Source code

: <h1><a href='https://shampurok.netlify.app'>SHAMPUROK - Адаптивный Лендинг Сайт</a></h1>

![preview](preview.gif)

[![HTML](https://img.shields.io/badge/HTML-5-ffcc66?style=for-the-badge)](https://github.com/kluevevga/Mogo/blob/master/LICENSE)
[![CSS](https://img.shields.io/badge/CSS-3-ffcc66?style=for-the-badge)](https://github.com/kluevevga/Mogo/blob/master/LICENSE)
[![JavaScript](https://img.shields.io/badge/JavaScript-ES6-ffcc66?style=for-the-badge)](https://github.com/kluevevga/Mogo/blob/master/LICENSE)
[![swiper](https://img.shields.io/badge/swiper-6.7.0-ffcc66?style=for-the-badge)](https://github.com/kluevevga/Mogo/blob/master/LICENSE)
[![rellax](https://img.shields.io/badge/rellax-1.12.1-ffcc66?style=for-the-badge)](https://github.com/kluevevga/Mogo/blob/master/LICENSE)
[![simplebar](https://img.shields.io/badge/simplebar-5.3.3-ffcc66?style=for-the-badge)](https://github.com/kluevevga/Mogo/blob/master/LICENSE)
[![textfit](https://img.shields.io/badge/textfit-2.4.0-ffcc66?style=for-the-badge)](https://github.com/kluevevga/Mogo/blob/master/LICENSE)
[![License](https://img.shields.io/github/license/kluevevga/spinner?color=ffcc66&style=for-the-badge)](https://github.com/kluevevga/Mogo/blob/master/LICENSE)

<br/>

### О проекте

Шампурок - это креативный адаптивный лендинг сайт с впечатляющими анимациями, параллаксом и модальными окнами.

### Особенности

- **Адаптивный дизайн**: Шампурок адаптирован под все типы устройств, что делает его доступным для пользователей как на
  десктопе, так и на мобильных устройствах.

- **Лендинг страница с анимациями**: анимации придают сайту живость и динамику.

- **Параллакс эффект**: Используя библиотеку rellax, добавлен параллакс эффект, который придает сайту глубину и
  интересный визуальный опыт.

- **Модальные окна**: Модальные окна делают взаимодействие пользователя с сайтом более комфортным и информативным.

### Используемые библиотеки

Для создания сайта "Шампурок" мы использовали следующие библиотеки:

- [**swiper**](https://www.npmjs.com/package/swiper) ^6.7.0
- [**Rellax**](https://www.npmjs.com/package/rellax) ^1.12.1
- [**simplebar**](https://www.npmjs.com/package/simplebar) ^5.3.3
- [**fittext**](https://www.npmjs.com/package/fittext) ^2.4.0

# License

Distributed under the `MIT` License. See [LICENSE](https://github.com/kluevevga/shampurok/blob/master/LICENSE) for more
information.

§ **What you will do**
Your answer must be the complete data, repeated word for word.

§ **Answer for the task**
Source code

: <h1><a href='https://shampurok.netlify.app'>SHAMPUROK - Адаптивный Лендинг Сайт</a></h1>

![preview](preview.gif)

[![HTML](https://img.shields.io/badge/HTML-5-ffcc66?style=for-the-badge)](https://github.com/kluevevga/Mogo/blob/master/LICENSE)
[![CSS](https://img.shields.io/badge/CSS-3-ffcc66?style=for-the-badge)](https://github.com/kluevevga/Mogo/blob/master/LICENSE)
[![JavaScript](https://img.shields.io/badge/JavaScript-ES6-ffcc66?style=for-the-badge)](https://github.com/kluevevga/Mogo/blob/master/LICENSE)
[![swiper](https://img.shields.io/badge/swiper-6.7.0-ffcc66?style=for-the-badge)](https://github.com/kluevevga/Mogo/blob/master/LICENSE)
[![rellax](https://img.shields.io/badge/rellax-1.12.1-ffcc66?style=for-the-badge)](https://github.com/kluevevga/Mogo/blob/master/LICENSE)
[![simplebar](https://img.shields.io/badge/simplebar-5.3.3-ffcc66?style=for-the-badge)](https://github.com/kluevevga/Mogo/blob/master/LICENSE)
[![textfit](https://img.shields.io/badge/textfit-2.4.0-ffcc66?style=for-the-badge)](https://github.com/kluevevga/Mogo/blob/master/LICENSE)
[![License](https://img.shields.io/github/license/kluevevga/spinner?color=ffcc66&style=for-the-badge)](https://github.com/kluevevga/Mogo/blob/master/LICENSE)

<br/>

### О проекте

Шампурок - это креативный адаптивный лендинг сайт с впечатляющими анимациями, параллаксом и модальными окнами.

### Особенности

- **Адаптивный дизайн**: Шампурок адаптирован под все типы устройств, что делает его доступным для пользователей как на
  десктопе, так и на мобильных устройствах.

- **Лендинг страница с анимациями**: анимации придают сайту живость и динамику.

- **Параллакс эффект**: Используя библиотеку rellax, добавлен параллакс эффект, который придает сайту глубину и
  интересный визуальный опыт.

- **Модальные окна**: Модальные окна делают взаимодействие пользователя с сайтом более комфортным и информативным.

### Используемые библиотеки

Для создания сайта "Шампурок" мы использовали следующие библиотеки:

- [**swiper**](https://www.npmjs.com/package/swiper) ^6.7.0
- [**Rellax**](https://www.npmjs.com/package/rellax) ^1.12.1
- [**simplebar**](https://www.npmjs.com/package/simplebar) ^5.3.3
- [**fittext**](https://www.npmjs.com/package/fittext) ^2.4.0

# License

Distributed under the `MIT` License. See [LICENSE](https://github.com/kluevevga/shampurok/blob/master/LICENSE) for more
information.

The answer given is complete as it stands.